Data for this task:

· · · · · · ·

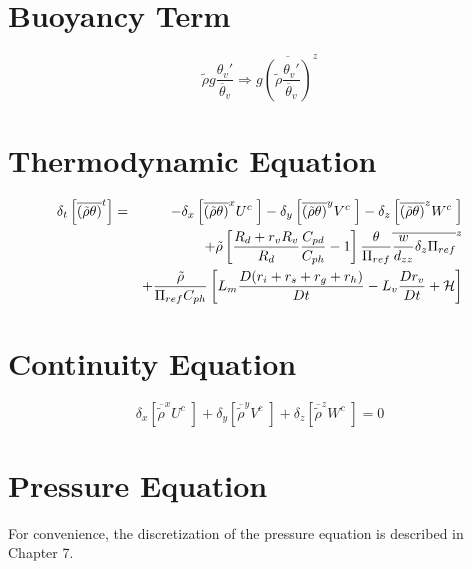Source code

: \section{Buoyancy Term}
\begin{equation}
\tilde{\rho} g \dfrac{\theta_v ' }{\overline{\theta}_v}
\Longrightarrow g \overline{ \left(
\tilde{\rho}\dfrac{\theta_v ' }{\overline{\theta}_v}\right) }^{z}
\end{equation}

\section{Thermodynamic Equation}

\begin{eqnarray}
\delta _{t } \left[ \overline{ \left( \tilde{\rho} \theta
\right)}^{t} \right]  & =  & - \delta_{x} \left[\overline{\left(
\tilde{\rho} \theta\right)}^{x} U^{c} \;
\right] - \delta_{y} \left[\overline{\left(
\tilde{\rho}\theta\right)}^{y}  V^{c} \;
\right] - \delta_{z} \left[\overline{ \left(
\tilde{\rho}\theta\right)}^{z} W^{c} \;
\right] \nonumber \\ & &
+\tilde{\rho} \left[ {R_d+r_vR_v\over R_d}{C_{pd} \over C_{ph}}-1 \right]
{\theta \over \Pi_{ref}} \overline{ {w \over d_{zz} } \delta_z \Pi_{ref} }^z
\nonumber \\ & &
+ {\tilde{\rho}\over \Pi_{ref} C_{ph}} \left[
 L_m {D(r_i+r_s+r_g+r_h)\over Dt} - L_v {Dr_v\over Dt} + {\cal H}  \right]
\end{eqnarray}


\section{Continuity Equation}

\begin{equation}
\delta_{x} \left[ \overline{\tilde{\rho}}^{x} U^{c} \; \right] +
\delta_{y} \left[ \overline{\tilde{\rho}}^{y} V^{c} \; \right] +
\delta_{z} \left[ \overline{\tilde{\rho}}^{z} W^{c} \; \right] =0
\end{equation}

\section{Pressure Equation}

For convenience, the discretization of the pressure equation is described
in Chapter 7.




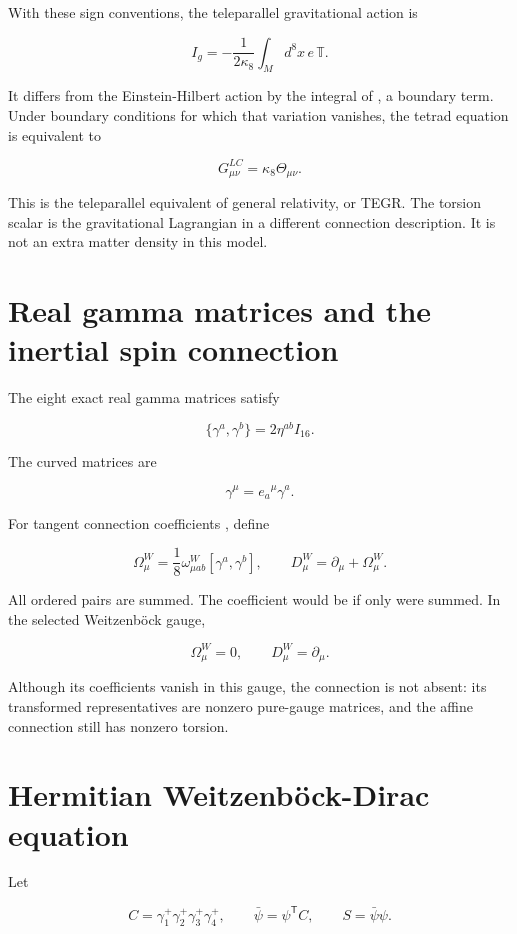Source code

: \documentclass[11pt]{article}
\begin{document}
With these sign conventions, the teleparallel gravitational action is

\[
I_g=-\frac{1}{2\kappa_8}\int_M d^8x\,e\,\mathbb T.
\]

It differs from the Einstein-Hilbert action by the integral of \texttt{}, a boundary term. Under boundary conditions for which that variation vanishes, the tetrad equation is equivalent to

\[
G^{LC}_{\mu\nu}=\kappa_8\Theta_{\mu\nu}.
\]

This is the teleparallel equivalent of general relativity, or TEGR. The torsion scalar is the gravitational Lagrangian in a different connection description. It is not an extra matter density in this model.

\section{Real gamma matrices and the inertial spin connection}

The eight exact real \texttt{} gamma matrices satisfy

\[
\{\gamma^a,\gamma^b\}=2\eta^{ab}I_{16}.
\]

The curved matrices are

\[
\gamma^\mu=e_a{}^\mu\gamma^a.
\]

For tangent connection coefficients \texttt{}, define

\[
\boxed{
\Omega^W_\mu
=\frac18\omega^W_{\mu ab}[\gamma^a,\gamma^b],
\qquad
D^W_\mu=\partial_\mu+\Omega^W_\mu.}
\]

All ordered pairs \texttt{} are summed. The coefficient would be \texttt{} if only \texttt{} were summed. In the selected Weitzenböck gauge,

\[
\Omega^W_\mu=0,
\qquad
D^W_\mu=\partial_\mu.
\]

Although its coefficients vanish in this gauge, the connection is not absent: its transformed representatives are nonzero pure-gauge matrices, and the affine connection still has nonzero torsion.

\section{Hermitian Weitzenböck-Dirac equation}

Let

\[
C=\gamma_1^+\gamma_2^+\gamma_3^+\gamma_4^+,
\qquad
\bar\psi=\psi^{\mathsf T}C,
\qquad
S=\bar\psi\psi.
\]
\end{document}
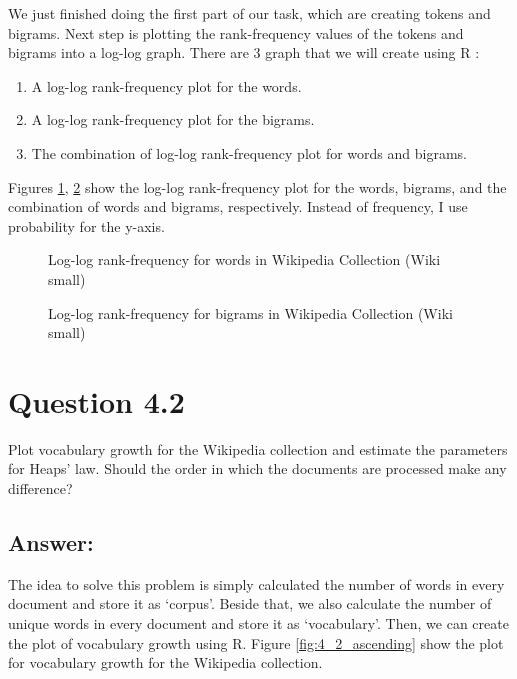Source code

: \documentclass[letterpaper,11pt]{article}
\begin{document}
We just finished doing the first part of our task, which are creating tokens and bigrams. Next step is plotting the rank-frequency values of the tokens and bigrams into a log-log graph. There are 3 graph that we will create using R \cite{r-project}:
\begin{enumerate}
\item A log-log rank-frequency plot for the words.
\item A log-log rank-frequency plot for the bigrams.
\item The combination of log-log rank-frequency plot for words and bigrams. 
\end{enumerate}

Figures \ref{fig:4_1_rank_freq_plot}, \ref{fig:4_1_rank_freq_bigram_plot} show the log-log rank-frequency plot for the words, bigrams, and the combination of words and bigrams, respectively. Instead of frequency, I use probability for the y-axis. 

\begin{figure}[H]
	\centering
	\caption{Log-log rank-frequency for words in Wikipedia Collection (Wiki small)}
	\label{fig:4_1_rank_freq_plot}
\end{figure}

\begin{figure}[H]
	\centering
	\caption{Log-log rank-frequency for bigrams in Wikipedia Collection (Wiki small)}
	\label{fig:4_1_rank_freq_bigram_plot}
\end{figure}

\noindent\makebox[\linewidth]{\rule{\textwidth}{0.4pt}}

\section*{Question 4.2}
\begin{spverbatim}
Plot vocabulary growth for the Wikipedia collection and estimate the parameters for Heaps’ law. Should the order in which the documents are processed make any difference?
\end{spverbatim}

\subsection*{Answer:}
The idea to solve this problem is simply calculated the number of words in every document and store it as `corpus'. Beside that, we also calculate the number of unique words in every document and store it as `vocabulary'. 
Then, we can create the plot of vocabulary growth using R. Figure \ref{fig:4_2_ascending} show the plot for vocabulary growth for the Wikipedia collection. 
\end{document}
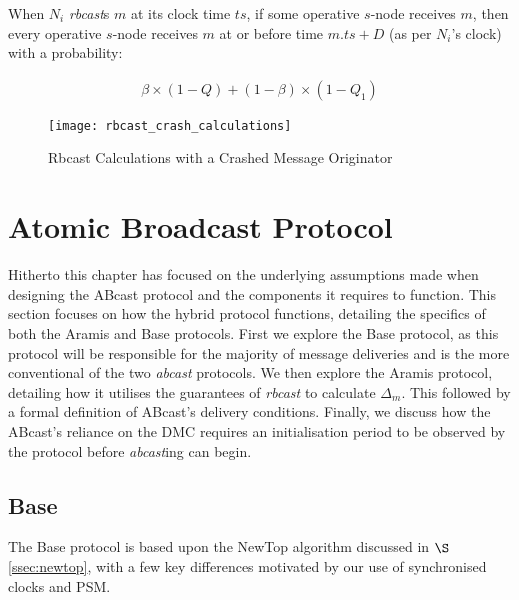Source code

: When $N_i$ \emph{rbcast}s $m$ at its clock time $ts$, if some operative $s$-node receives $m$, then every operative $s$-node receives $m$ at or before time $m.ts+D$ (as per $N_i$'s clock) with a probability:

         \begin{equation}
            \begin{aligned}
                \beta\times(1-Q)+(1-\beta)\times(1-Q_1)
            \end{aligned}
        \end{equation}

        \begin{sidewaysfigure}
            \vspace*{-1cm}
            \strictpagecheck
            \checkoddpage
            \ifoddpage
                \hspace*{-2.5cm}
            \fi           
            \centering
                \texttt{[image: rbcast\_crash\_calculations]}
            \caption[Rbcast Calculation Diagram with a Crashed Message Originator]{Rbcast Calculations with a Crashed Message Originator}
            \label{fig:rbcast_crash_calc}
       \end{sidewaysfigure}
                
\clearpage
\section{Atomic Broadcast Protocol}\label{sec:ABcast}
Hitherto this chapter has focused on the underlying assumptions made when designing the \textsf{ABcast} protocol and the components it requires to function.  This section focuses on how the hybrid protocol functions, detailing the specifics of both the \textsf{Aramis} and \textsf{Base} protocols.  First we explore the \textsf{Base} protocol, as this protocol will be responsible for the majority of message deliveries and is the more conventional of the two \emph{abcast} protocols.  We then explore the \textsf{Aramis} protocol, detailing how it utilises the guarantees of \emph{rbcast} to calculate $\Delta_m$.   This followed by a formal definition of \textsf{ABcast}'s delivery conditions.  Finally, we discuss how the \textsf{ABcast}'s reliance on the DMC requires an initialisation period to be observed by the protocol before \emph{abcast}ing can begin.  

    \subsection{Base}
    The \textsf{Base} protocol is based upon the NewTop \citep{Ezhilchelvan:1995:NFG:876885.880005} algorithm discussed in $\S$ \ref{ssec:newtop}, with a few key differences motivated by our use of synchronised clocks and PSM.  
    
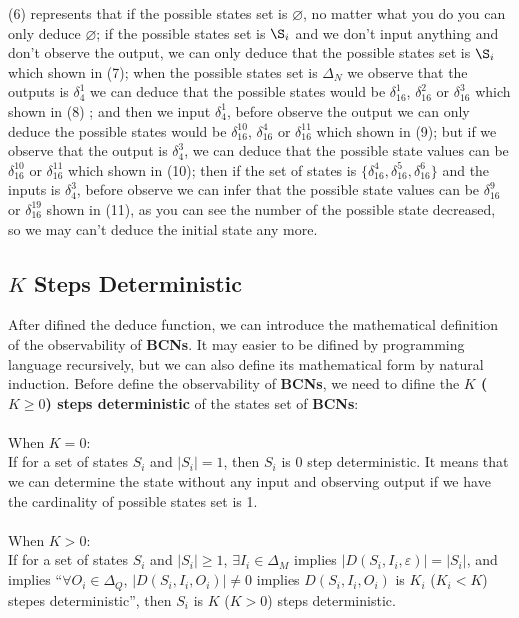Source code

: \documentclass[letterpaper, 10 pt, conference]{ieeeconf}  %
\begin{document}
(6) represents that if the possible states set is $\varnothing$, no matter what you do you can only deduce $\varnothing$; if the possible states set is $\S_i$ and we don't input anything and don't observe the output, we can only deduce that the possible states set is $\S_i$ which shown in (7); when the possible states set is $\Delta_N$ we observe that the outputs is $\delta_4^1$ we can deduce that the possible states would be $\delta_{16}^1$, $\delta_{16}^2$ or  $\delta_{16}^3$ which shown in (8) ; and then we input $\delta_4^1$, before observe the output we can only deduce the possible states would be   $\delta_{16}^{10}$, $\delta_{16}^4$ or  $\delta_{16}^{11}$ which shown in (9); but if we observe that the output is $\delta_4^3$, we can deduce that the possible state values can be $\delta_{16}^{10}$ or  $\delta_{16}^{11}$ which shown in (10); then if the set of states is $\{\delta_{16}^4,\delta_{16}^5,\delta_{16}^6\}$ and the inputs is $\delta_4^3$, before observe we can infer that the possible state values can be $\delta_{16}^9$ or  $\delta_{16}^{19}$ shown in (11), as you can see the number of the possible state decreased, so we may can't deduce the initial state any more. 

\subsection{$K$ Steps Deterministic}
After difined the deduce function, we can introduce the mathematical definition of the observability of {\bf BCNs}. It may easier to be difined by programming language recursively, but we can also define its mathematical form by natural induction. Before define the observability of {\bf BCNs}, we need to difine the  {\bf  $K$ ($K\ge0$) steps deterministic} of the states set of {\bf BCNs}:\\
\\
When $K=0$:\\
 If for a set of states $S_i$ and $|S_i|=1$, then $S_i$ is $0$ step deterministic. It means that we can determine the state without any input and observing output if we have the cardinality of possible states set is 1.\\
\\
When $K>0$:\\
 If for a set of states $S_i$ and $|S_i|\ge1$, $\exists I_i \in \Delta_M$ implies $|D\left(S_i,I_i,\varepsilon\right)|=|S_i|$, and implies ``$\forall O_i\in \Delta_Q$, $|D\left(S_i,I_i,O_i\right)|\neq 0$ implies $D\left(S_i,I_i,O_i\right)$ is $K_i$ ($K_i<K$) stepes deterministic'', then $S_i$ is $K$ ($K>0$) steps deterministic.\\
\end{document}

· · · · · · ·

Exercise description:
Scan the entries for the word "connection". Report each line that has it.

Output for this task:
This is the teleparallel equivalent of general relativity, or TEGR. The torsion scalar is the gravitational Lagrangian in a different connection description. It is not an extra matter density in this model.
\section{Real gamma matrices and the inertial spin connection}
For tangent connection coefficients \texttt{}, define
Although its coefficients vanish in this gauge, the connection is not absent: its transformed representatives are nonzero pure-gauge matrices, and the affine connection still has nonzero torsion.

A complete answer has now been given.